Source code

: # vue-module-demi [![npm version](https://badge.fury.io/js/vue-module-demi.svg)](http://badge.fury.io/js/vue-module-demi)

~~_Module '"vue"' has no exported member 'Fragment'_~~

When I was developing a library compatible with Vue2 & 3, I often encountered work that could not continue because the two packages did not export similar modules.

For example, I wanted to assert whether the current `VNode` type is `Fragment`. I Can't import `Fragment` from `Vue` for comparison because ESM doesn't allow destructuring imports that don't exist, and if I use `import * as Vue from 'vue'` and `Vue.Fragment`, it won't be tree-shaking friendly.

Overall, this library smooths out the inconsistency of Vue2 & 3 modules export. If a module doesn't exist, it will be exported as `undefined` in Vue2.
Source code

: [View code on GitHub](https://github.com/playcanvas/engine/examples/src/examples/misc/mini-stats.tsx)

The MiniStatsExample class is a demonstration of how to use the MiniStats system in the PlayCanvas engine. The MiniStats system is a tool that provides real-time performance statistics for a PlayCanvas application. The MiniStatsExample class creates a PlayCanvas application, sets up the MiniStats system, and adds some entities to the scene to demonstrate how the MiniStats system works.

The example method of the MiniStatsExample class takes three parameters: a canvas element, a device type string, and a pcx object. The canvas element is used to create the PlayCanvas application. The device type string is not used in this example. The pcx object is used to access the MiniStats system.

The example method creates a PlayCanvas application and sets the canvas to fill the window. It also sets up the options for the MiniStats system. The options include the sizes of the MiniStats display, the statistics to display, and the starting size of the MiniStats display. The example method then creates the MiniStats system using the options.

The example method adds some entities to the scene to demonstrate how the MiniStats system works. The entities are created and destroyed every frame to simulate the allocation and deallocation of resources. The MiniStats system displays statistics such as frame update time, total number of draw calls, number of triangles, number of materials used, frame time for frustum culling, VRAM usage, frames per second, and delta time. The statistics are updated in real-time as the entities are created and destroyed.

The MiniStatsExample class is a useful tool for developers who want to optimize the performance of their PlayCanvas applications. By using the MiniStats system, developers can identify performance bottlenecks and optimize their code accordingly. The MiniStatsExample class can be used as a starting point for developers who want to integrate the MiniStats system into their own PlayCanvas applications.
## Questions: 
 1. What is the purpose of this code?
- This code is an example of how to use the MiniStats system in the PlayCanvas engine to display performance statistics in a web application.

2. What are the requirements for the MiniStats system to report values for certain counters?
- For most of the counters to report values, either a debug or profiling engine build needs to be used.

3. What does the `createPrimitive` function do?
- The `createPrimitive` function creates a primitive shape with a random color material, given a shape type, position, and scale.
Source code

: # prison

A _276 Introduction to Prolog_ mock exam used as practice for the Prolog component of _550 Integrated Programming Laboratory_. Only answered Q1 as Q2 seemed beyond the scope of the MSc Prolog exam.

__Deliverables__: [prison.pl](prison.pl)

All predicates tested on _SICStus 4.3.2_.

Exercise brief: Reproduce the material above exactly, beginning at its first line and ending with the line that holds "When I was developing". Include nothing else.

The answer:
Source code

: # vue-module-demi [![npm version](https://badge.fury.io/js/vue-module-demi.svg)](http://badge.fury.io/js/vue-module-demi)

~~_Module '"vue"' has no exported member 'Fragment'_~~

When I was developing a library compatible with Vue2 & 3, I often encountered work that could not continue because the two packages did not export similar modules.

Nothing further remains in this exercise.